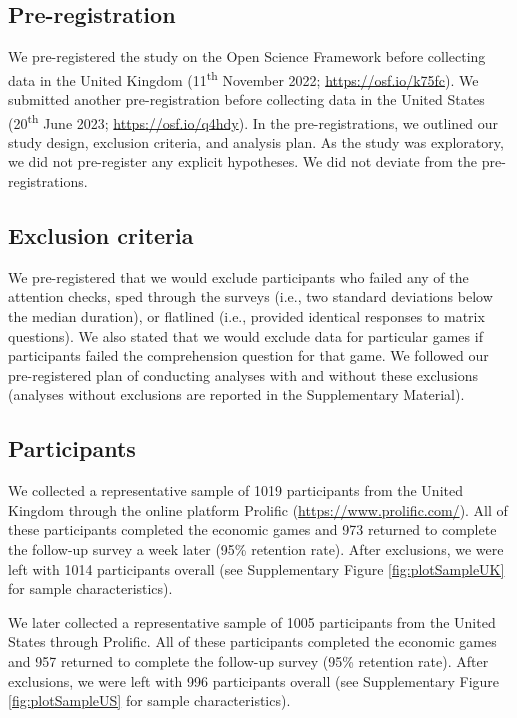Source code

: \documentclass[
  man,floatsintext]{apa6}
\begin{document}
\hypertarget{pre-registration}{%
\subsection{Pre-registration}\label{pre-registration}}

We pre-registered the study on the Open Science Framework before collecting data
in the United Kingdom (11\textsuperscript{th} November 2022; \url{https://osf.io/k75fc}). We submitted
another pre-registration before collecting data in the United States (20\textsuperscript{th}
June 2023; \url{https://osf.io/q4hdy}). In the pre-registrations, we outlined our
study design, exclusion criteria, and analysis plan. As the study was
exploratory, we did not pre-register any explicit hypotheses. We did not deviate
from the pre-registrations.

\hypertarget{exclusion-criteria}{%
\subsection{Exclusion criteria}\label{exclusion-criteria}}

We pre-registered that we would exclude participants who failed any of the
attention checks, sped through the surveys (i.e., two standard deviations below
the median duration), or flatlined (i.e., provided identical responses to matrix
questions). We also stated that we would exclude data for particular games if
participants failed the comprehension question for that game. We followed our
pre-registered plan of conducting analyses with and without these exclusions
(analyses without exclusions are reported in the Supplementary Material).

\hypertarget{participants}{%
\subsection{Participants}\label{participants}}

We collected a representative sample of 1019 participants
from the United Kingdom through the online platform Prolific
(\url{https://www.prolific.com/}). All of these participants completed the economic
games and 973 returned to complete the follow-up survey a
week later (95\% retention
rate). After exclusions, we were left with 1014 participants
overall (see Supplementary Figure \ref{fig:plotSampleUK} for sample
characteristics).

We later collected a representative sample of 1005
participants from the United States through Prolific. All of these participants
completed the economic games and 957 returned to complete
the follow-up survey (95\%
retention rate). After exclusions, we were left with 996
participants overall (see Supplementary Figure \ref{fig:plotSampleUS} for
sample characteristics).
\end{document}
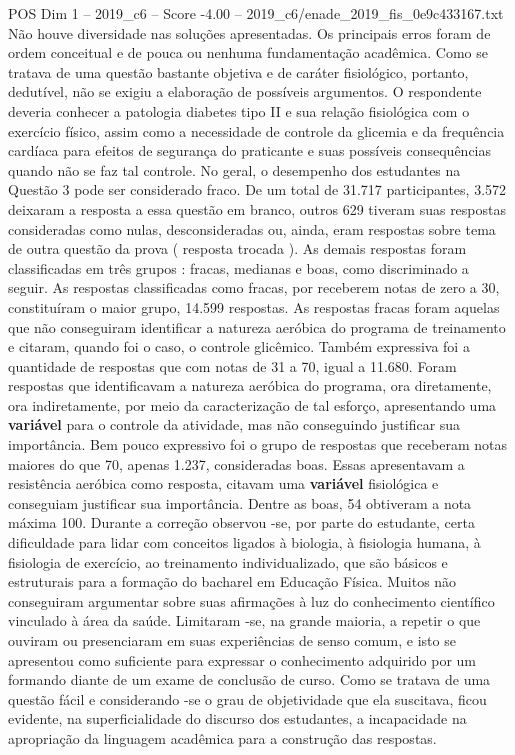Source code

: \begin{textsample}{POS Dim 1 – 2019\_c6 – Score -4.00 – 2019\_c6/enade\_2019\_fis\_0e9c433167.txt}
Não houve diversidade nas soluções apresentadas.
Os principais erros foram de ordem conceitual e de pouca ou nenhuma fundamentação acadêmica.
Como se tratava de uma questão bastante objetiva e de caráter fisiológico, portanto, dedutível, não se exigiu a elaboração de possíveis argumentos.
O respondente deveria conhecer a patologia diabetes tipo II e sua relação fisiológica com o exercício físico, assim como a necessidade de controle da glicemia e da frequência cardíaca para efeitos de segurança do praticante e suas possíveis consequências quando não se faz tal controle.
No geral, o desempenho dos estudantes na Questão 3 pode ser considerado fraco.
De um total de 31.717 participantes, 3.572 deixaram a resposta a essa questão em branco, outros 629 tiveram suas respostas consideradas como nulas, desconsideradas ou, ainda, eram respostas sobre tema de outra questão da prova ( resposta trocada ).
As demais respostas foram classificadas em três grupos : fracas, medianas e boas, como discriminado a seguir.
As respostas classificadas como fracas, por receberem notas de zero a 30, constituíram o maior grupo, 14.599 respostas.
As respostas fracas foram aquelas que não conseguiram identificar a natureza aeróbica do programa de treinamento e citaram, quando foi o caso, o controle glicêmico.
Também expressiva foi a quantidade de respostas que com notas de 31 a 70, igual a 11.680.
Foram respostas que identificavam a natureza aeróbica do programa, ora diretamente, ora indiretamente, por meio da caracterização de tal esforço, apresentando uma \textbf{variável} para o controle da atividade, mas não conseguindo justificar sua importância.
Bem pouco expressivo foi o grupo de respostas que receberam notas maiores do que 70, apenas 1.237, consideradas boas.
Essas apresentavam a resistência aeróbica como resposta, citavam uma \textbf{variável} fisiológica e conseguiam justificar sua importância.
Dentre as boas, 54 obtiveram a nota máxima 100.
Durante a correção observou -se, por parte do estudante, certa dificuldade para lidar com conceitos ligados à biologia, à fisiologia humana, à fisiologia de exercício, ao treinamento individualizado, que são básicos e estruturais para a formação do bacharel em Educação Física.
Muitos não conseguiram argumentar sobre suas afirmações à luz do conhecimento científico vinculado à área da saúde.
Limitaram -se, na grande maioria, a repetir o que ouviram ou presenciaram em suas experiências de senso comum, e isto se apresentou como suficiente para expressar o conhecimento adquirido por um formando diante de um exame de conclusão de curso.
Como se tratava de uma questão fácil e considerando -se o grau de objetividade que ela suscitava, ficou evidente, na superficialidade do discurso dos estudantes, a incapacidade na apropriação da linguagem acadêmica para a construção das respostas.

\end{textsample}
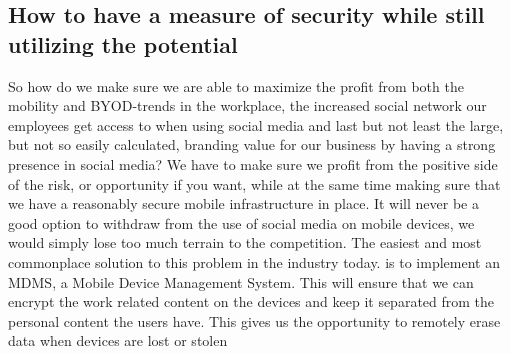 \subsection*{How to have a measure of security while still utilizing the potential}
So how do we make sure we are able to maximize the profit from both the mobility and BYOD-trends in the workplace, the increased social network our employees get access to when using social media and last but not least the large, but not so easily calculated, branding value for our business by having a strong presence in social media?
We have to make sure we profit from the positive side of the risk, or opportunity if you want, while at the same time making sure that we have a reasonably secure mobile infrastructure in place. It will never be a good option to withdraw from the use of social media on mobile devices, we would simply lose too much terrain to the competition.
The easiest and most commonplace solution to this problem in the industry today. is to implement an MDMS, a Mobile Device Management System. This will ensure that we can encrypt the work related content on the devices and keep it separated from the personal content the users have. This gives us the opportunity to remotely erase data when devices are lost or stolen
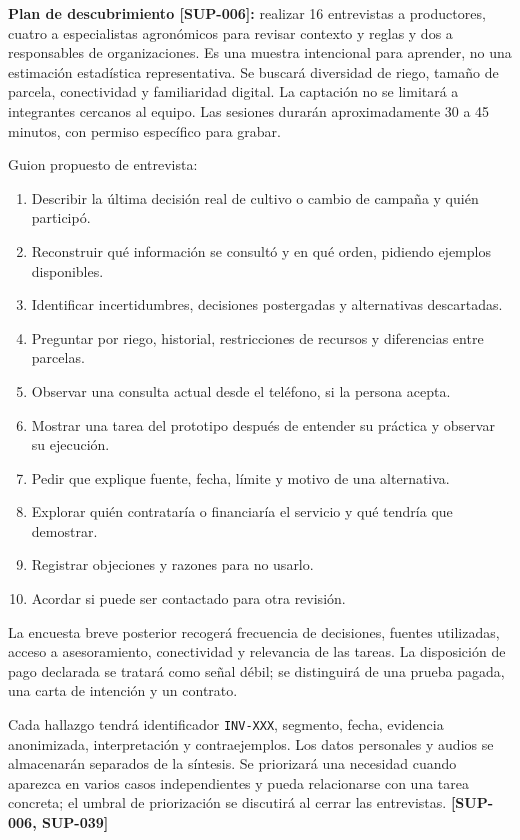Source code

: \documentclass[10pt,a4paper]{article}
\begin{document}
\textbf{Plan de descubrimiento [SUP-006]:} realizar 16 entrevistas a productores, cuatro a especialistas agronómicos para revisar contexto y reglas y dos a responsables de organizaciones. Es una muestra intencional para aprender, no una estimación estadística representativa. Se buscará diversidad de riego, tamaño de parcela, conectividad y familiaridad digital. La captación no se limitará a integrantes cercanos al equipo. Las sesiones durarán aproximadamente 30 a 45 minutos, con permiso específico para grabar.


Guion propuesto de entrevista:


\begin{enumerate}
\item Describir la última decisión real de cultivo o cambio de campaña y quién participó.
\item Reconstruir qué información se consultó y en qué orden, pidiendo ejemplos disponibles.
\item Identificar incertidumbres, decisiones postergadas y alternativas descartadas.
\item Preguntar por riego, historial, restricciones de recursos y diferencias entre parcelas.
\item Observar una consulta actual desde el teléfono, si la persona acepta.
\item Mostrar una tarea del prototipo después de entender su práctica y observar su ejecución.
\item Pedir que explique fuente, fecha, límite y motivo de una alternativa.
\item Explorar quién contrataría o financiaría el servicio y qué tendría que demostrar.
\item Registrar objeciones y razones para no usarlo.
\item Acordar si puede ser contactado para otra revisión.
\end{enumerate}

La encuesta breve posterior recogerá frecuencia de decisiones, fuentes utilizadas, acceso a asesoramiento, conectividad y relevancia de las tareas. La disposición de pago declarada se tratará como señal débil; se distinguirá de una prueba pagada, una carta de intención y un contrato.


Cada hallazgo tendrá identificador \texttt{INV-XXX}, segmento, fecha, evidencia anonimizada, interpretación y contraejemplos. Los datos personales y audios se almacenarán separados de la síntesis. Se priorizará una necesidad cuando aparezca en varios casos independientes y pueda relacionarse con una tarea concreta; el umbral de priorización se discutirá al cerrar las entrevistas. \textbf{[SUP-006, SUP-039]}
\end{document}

What the task requires: Return the lines containing "label", taking each one from the listing.

Written answer:
\subsection{Pre-registration}\label{pre-registration}}
\subsection{Exclusion criteria}\label{exclusion-criteria}}
\subsection{Participants}\label{participants}}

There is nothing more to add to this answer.